Gli alloggi disponibili nel nostro Paese sono circa 70.000 e le richieste approvate nel 2019 circa 650.000. Il settore dell’edilizia residenziale pubblica, per chi riesce ad accedervi, soffre la mancanza di finanziamenti e i problemi nella manutenzione. L’assegnazione risponde a criteri precisi decisi dalle regioni. Concorre il reddito, ma anche la presenza di minori all’interno dei nuclei familiari. Le condizioni imposte dalle case precarie sono state ai limiti del distanziamento sociale. Questa problematica si sposa perfettamente con l’assenza dell’attrezzatura necessaria: il 14,3% delle famiglie italiane con un minore in casa non possiede né un tablet né un computer. Tra coloro che sono attrezzati, soltanto nel 22,2% dei casi si ha a disposizione più di un computer. È un problema, quindi, se si possiede un solo pc e un fratello che frequenta in un’altra classe.
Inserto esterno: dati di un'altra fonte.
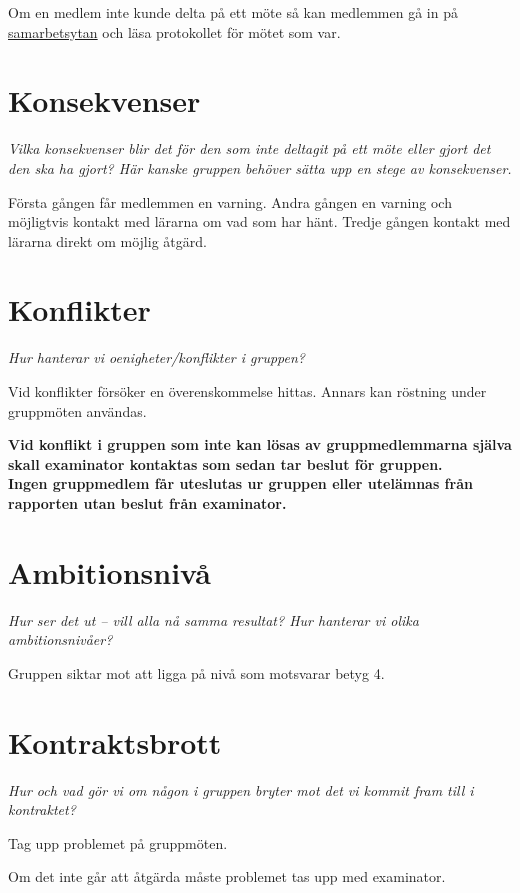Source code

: Om en medlem inte kunde delta på ett möte så kan medlemmen gå in på \href{https://github.com/anhility/DVA227}{samarbetsytan} och läsa protokollet för mötet som var.

\section*{Konsekvenser}
\textit{Vilka konsekvenser blir det för den som inte deltagit på ett möte eller gjort det den ska ha gjort? Här kanske gruppen behöver sätta upp en stege av konsekvenser.}

Första gången får medlemmen en varning. Andra gången en varning och möjligtvis kontakt med lärarna om vad som har hänt. Tredje gången kontakt med lärarna direkt om möjlig åtgärd.

\section*{Konflikter}
\textit{Hur hanterar vi oenigheter/konflikter i gruppen?}

Vid konflikter försöker en överenskommelse hittas. Annars kan röstning under gruppmöten användas.

\textbf{Vid konflikt i gruppen som inte kan lösas av gruppmedlemmarna själva skall examinator kontaktas som sedan tar beslut för gruppen. \\
Ingen gruppmedlem får uteslutas ur gruppen eller utelämnas från rapporten utan beslut från examinator.}

\section*{Ambitionsnivå}
\textit{Hur ser det ut – vill alla nå samma resultat? Hur hanterar vi olika ambitionsnivåer?}

Gruppen siktar mot att ligga på nivå som motsvarar betyg 4.

\section*{Kontraktsbrott}
\textit{Hur och vad gör vi om någon i gruppen bryter mot det vi kommit fram till i kontraktet?}

Tag upp problemet på gruppmöten.

Om det inte går att åtgärda måste problemet tas upp med examinator.

\newpage

\vspace*{\fill}

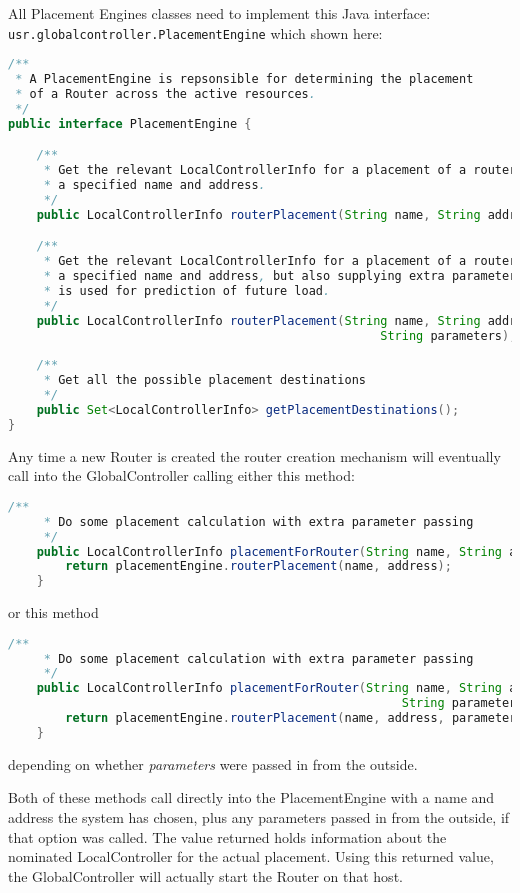 \begin{sloppypar}
\noindent  All Placement Engines classes need to implement this Java interface:
\texttt{usr.globalcontroller.PlacementEngine} which shown here:
\end{sloppypar}


\begin{lstlisting}[language=Java,frame=single]
  /**
 * A PlacementEngine is repsonsible for determining the placement
 * of a Router across the active resources.
 */
public interface PlacementEngine {

    /**
     * Get the relevant LocalControllerInfo for a placement of a router with 
     * a specified name and address.
     */
    public LocalControllerInfo routerPlacement(String name, String address);

    /**
     * Get the relevant LocalControllerInfo for a placement of a router with 
     * a specified name and address, but also supplying extra parameters. It 
     * is used for prediction of future load.
     */
    public LocalControllerInfo routerPlacement(String name, String address,
                                                    String parameters);
    
    /**
     * Get all the possible placement destinations
     */
    public Set<LocalControllerInfo> getPlacementDestinations();
}
\end{lstlisting}


\noindent  Any time a new Router is created the router creation
mechanism will  eventually call into the GlobalController calling either this method:

\begin{lstlisting}[language=Java]
    /**
     * Do some placement calculation with extra parameter passing
     */
    public LocalControllerInfo placementForRouter(String name, String address) {
        return placementEngine.routerPlacement(name, address);
    }
\end{lstlisting}

\noindent or this method

\begin{lstlisting}[language=Java]
    /**
     * Do some placement calculation with extra parameter passing
     */
    public LocalControllerInfo placementForRouter(String name, String address,
                                                       String parameters) {
        return placementEngine.routerPlacement(name, address, parameters);
    }
\end{lstlisting}

\noindent depending on whether \emph{parameters} were passed in from
the outside.

Both of these methods  call directly into the PlacementEngine with a
name and address the system has chosen,  plus any parameters passed in
from the outside, if that option was called.
The value returned holds information about the nominated
LocalController for the actual placement.
Using this returned value, the GlobalController will actually start
the Router on that host.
Distanze sociali: periferie e campi nomadi
Per gli abitanti delle strade meno turistiche delle città italiane, la chiusura di una scuola vuol dire la rovinosa caduta di un presidio sociale. Nessuno sembrava essersene mai davvero accorto, almeno fino all’arrivo della pandemia. L’abbandono scolastico dei “ragazzi problematici” passava sottotraccia. All’inizio qualche giorno di assenza, poi la chiamata a casa per genitori spesso poco presenti e infine la rinuncia mai davvero ostacolata dai più grandi. Chi si è sempre impegnato in prima linea, non ha mai smesso di contare le telecamere accese durante le lezioni online.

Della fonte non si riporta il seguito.